If a record holds a picture, drop the picture and return the rest of the record word for word.

[Dataset entries]
○ ○ ○

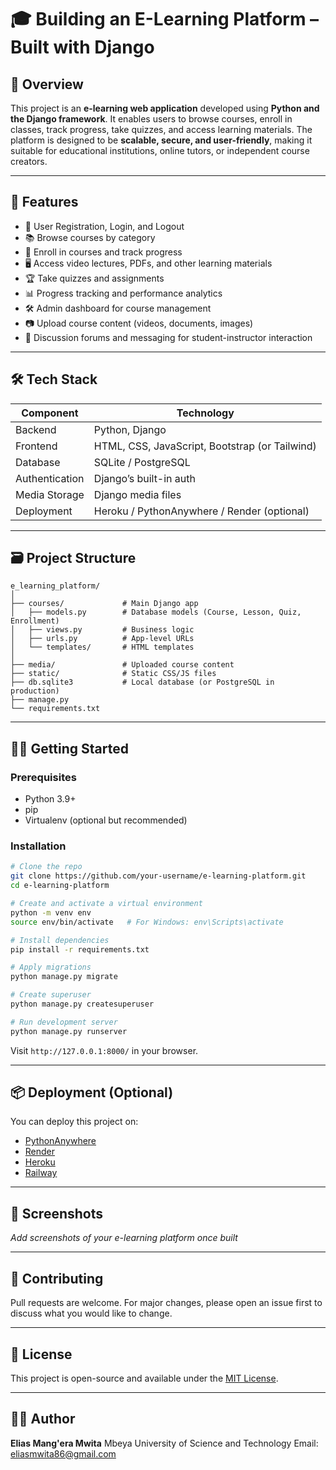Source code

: # 🎓 Building an E-Learning Platform – Built with Django

## 📖 Overview

This project is an **e-learning web application** developed using **Python and the Django framework**. It enables users to browse courses, enroll in classes, track progress, take quizzes, and access learning materials. The platform is designed to be **scalable, secure, and user-friendly**, making it suitable for educational institutions, online tutors, or independent course creators.

---

## 🚀 Features

* 🔐 User Registration, Login, and Logout
* 📚 Browse courses by category
* 📝 Enroll in courses and track progress
* 🖥 Access video lectures, PDFs, and other learning materials
* 🏆 Take quizzes and assignments
* 📊 Progress tracking and performance analytics
* 🛠 Admin dashboard for course management
* 📷 Upload course content (videos, documents, images)
* 💬 Discussion forums and messaging for student-instructor interaction

---

## 🛠 Tech Stack

| Component      | Technology                                     |
| -------------- | ---------------------------------------------- |
| Backend        | Python, Django                                 |
| Frontend       | HTML, CSS, JavaScript, Bootstrap (or Tailwind) |
| Database       | SQLite / PostgreSQL                            |
| Authentication | Django’s built-in auth                         |
| Media Storage  | Django media files                             |
| Deployment     | Heroku / PythonAnywhere / Render (optional)    |

---

## 🗃 Project Structure

```
e_learning_platform/
│
├── courses/             # Main Django app
│   ├── models.py        # Database models (Course, Lesson, Quiz, Enrollment)
│   ├── views.py         # Business logic
│   ├── urls.py          # App-level URLs
│   └── templates/       # HTML templates
│
├── media/               # Uploaded course content
├── static/              # Static CSS/JS files
├── db.sqlite3           # Local database (or PostgreSQL in production)
├── manage.py
└── requirements.txt
```

---

## 🧑‍💻 Getting Started

### Prerequisites

* Python 3.9+
* pip
* Virtualenv (optional but recommended)

### Installation

```bash
# Clone the repo
git clone https://github.com/your-username/e-learning-platform.git
cd e-learning-platform

# Create and activate a virtual environment
python -m venv env
source env/bin/activate   # For Windows: env\Scripts\activate

# Install dependencies
pip install -r requirements.txt

# Apply migrations
python manage.py migrate

# Create superuser
python manage.py createsuperuser

# Run development server
python manage.py runserver
```

Visit `http://127.0.0.1:8000/` in your browser.

---

## 📦 Deployment (Optional)

You can deploy this project on:

* [PythonAnywhere](https://www.pythonanywhere.com/)
* [Render](https://render.com/)
* [Heroku](https://www.heroku.com/)
* [Railway](https://railway.app/)

---

## 📸 Screenshots

*Add screenshots of your e-learning platform once built*

---

## 🤝 Contributing

Pull requests are welcome. For major changes, please open an issue first to discuss what you would like to change.

---

## 📄 License

This project is open-source and available under the [MIT License](LICENSE).

---

## 👨‍💻 Author

**Elias Mang'era Mwita**
Mbeya University of Science and Technology
Email: [eliasmwita86@gmail.com](mailto:eliasmwita86@gmail.com)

○ ○ ○

Task result –
Source code

: # 🎓 Building an E-Learning Platform – Built with Django

## 📖 Overview

This project is an **e-learning web application** developed using **Python and the Django framework**. It enables users to browse courses, enroll in classes, track progress, take quizzes, and access learning materials. The platform is designed to be **scalable, secure, and user-friendly**, making it suitable for educational institutions, online tutors, or independent course creators.

---

## 🚀 Features

* 🔐 User Registration, Login, and Logout
* 📚 Browse courses by category
* 📝 Enroll in courses and track progress
* 🖥 Access video lectures, PDFs, and other learning materials
* 🏆 Take quizzes and assignments
* 📊 Progress tracking and performance analytics
* 🛠 Admin dashboard for course management
* 📷 Upload course content (videos, documents, images)
* 💬 Discussion forums and messaging for student-instructor interaction

---

## 🛠 Tech Stack

| Component      | Technology                                     |
| -------------- | ---------------------------------------------- |
| Backend        | Python, Django                                 |
| Frontend       | HTML, CSS, JavaScript, Bootstrap (or Tailwind) |
| Database       | SQLite / PostgreSQL                            |
| Authentication | Django’s built-in auth                         |
| Media Storage  | Django media files                             |
| Deployment     | Heroku / PythonAnywhere / Render (optional)    |

---

## 🗃 Project Structure

```
e_learning_platform/
│
├── courses/             # Main Django app
│   ├── models.py        # Database models (Course, Lesson, Quiz, Enrollment)
│   ├── views.py         # Business logic
│   ├── urls.py          # App-level URLs
│   └── templates/       # HTML templates
│
├── media/               # Uploaded course content
├── static/              # Static CSS/JS files
├── db.sqlite3           # Local database (or PostgreSQL in production)
├── manage.py
└── requirements.txt
```

---

## 🧑‍💻 Getting Started

### Prerequisites

* Python 3.9+
* pip
* Virtualenv (optional but recommended)

### Installation

```bash
# Clone the repo
git clone https://github.com/your-username/e-learning-platform.git
cd e-learning-platform

# Create and activate a virtual environment
python -m venv env
source env/bin/activate   # For Windows: env\Scripts\activate

# Install dependencies
pip install -r requirements.txt

# Apply migrations
python manage.py migrate

# Create superuser
python manage.py createsuperuser

# Run development server
python manage.py runserver
```

Visit `http://127.0.0.1:8000/` in your browser.

---

## 📦 Deployment (Optional)

You can deploy this project on:

* [PythonAnywhere](https://www.pythonanywhere.com/)
* [Render](https://render.com/)
* [Heroku](https://www.heroku.com/)
* [Railway](https://railway.app/)

---

## 📸 Screenshots

*Add screenshots of your e-learning platform once built*

---

## 🤝 Contributing

Pull requests are welcome. For major changes, please open an issue first to discuss what you would like to change.

---

## 📄 License

This project is open-source and available under the [MIT License](LICENSE).

---

## 👨‍💻 Author

**Elias Mang'era Mwita**
Mbeya University of Science and Technology
Email: [eliasmwita86@gmail.com](mailto:eliasmwita86@gmail.com)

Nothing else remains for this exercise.